Rendered images with source text:
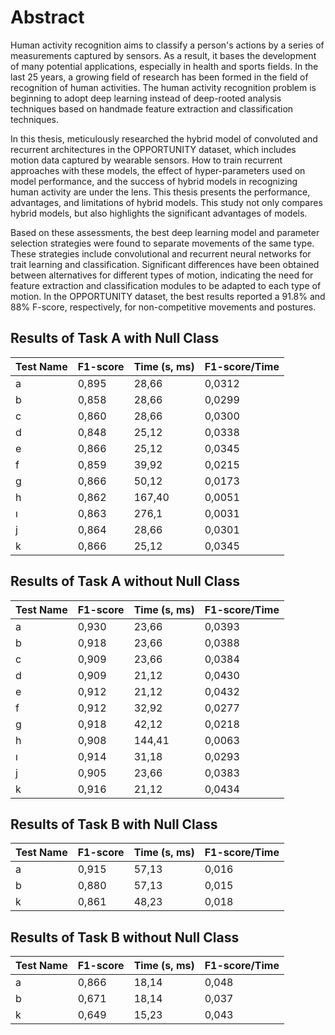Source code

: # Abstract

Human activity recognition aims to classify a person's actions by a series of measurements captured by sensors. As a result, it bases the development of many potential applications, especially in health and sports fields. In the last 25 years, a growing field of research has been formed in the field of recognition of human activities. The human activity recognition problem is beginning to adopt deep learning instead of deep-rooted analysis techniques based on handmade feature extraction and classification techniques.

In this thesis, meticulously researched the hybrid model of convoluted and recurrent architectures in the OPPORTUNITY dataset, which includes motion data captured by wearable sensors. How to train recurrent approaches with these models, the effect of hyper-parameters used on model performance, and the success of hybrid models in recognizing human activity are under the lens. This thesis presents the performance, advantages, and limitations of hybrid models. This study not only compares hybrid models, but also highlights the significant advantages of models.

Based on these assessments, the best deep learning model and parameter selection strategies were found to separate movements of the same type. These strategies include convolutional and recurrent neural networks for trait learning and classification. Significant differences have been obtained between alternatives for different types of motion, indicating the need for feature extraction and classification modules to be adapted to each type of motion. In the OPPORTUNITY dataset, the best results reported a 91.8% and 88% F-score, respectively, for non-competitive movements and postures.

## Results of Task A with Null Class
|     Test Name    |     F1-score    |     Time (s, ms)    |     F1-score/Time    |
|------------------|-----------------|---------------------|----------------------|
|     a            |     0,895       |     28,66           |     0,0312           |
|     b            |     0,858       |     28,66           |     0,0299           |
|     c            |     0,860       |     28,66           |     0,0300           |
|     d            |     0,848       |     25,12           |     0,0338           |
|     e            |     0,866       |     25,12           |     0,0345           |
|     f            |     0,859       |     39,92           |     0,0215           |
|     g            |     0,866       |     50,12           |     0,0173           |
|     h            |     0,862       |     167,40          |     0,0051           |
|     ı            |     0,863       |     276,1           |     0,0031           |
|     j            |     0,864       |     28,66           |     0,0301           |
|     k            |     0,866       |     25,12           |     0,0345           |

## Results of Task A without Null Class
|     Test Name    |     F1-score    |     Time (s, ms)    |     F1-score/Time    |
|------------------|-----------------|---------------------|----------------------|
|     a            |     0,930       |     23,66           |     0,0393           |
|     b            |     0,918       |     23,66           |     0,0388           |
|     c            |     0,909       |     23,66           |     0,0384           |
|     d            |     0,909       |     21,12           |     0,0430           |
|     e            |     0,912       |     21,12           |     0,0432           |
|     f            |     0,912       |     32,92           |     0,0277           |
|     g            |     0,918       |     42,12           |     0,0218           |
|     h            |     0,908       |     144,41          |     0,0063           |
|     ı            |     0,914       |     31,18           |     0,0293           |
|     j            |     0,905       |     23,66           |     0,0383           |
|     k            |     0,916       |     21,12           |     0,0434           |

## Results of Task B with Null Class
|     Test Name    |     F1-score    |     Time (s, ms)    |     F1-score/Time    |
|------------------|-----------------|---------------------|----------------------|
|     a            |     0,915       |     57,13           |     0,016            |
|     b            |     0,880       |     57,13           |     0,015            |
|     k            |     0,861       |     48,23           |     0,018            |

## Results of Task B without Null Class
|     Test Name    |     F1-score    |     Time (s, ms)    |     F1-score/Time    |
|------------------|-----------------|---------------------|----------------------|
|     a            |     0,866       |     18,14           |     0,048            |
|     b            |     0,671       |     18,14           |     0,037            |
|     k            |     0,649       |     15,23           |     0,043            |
---
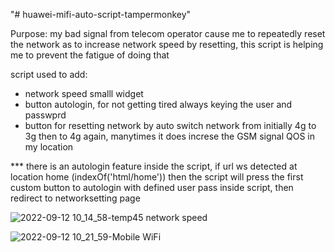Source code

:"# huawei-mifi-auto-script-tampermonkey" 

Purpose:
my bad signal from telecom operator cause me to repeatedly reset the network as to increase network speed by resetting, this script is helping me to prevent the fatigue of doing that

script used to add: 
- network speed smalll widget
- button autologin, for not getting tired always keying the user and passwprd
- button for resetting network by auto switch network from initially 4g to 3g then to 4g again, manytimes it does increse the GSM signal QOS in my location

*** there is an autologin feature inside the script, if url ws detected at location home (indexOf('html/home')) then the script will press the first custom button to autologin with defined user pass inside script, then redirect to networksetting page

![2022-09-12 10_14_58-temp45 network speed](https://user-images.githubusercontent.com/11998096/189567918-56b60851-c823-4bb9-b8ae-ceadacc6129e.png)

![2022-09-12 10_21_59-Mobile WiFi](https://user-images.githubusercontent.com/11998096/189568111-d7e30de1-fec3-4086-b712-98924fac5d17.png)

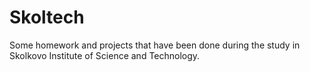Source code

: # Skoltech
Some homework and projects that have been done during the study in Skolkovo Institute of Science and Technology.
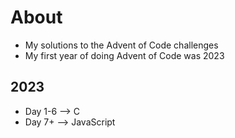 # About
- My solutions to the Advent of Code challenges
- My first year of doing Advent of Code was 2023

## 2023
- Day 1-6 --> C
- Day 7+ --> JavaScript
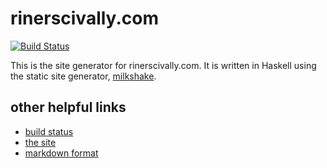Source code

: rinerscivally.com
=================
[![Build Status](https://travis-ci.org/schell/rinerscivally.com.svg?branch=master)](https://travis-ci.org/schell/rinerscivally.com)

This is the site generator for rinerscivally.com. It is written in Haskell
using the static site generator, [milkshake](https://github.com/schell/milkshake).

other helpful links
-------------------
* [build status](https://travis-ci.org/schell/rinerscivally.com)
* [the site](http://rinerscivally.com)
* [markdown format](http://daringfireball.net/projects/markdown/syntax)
---
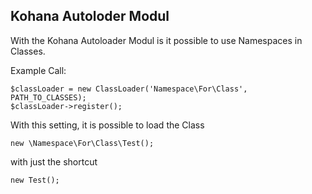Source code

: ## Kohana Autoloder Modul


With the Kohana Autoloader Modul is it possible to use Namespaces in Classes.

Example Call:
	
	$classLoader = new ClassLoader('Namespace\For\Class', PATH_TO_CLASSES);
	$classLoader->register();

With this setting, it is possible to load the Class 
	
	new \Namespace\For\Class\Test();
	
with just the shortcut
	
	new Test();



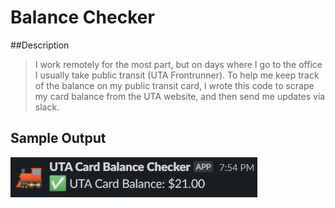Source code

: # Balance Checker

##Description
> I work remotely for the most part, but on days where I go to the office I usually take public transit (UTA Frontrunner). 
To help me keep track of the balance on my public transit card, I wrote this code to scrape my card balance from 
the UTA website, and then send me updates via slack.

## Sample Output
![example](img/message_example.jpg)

### Work to complete:
Count the lines above that include the word "githubusercontent". Reply with that number alone.

### Response area:
2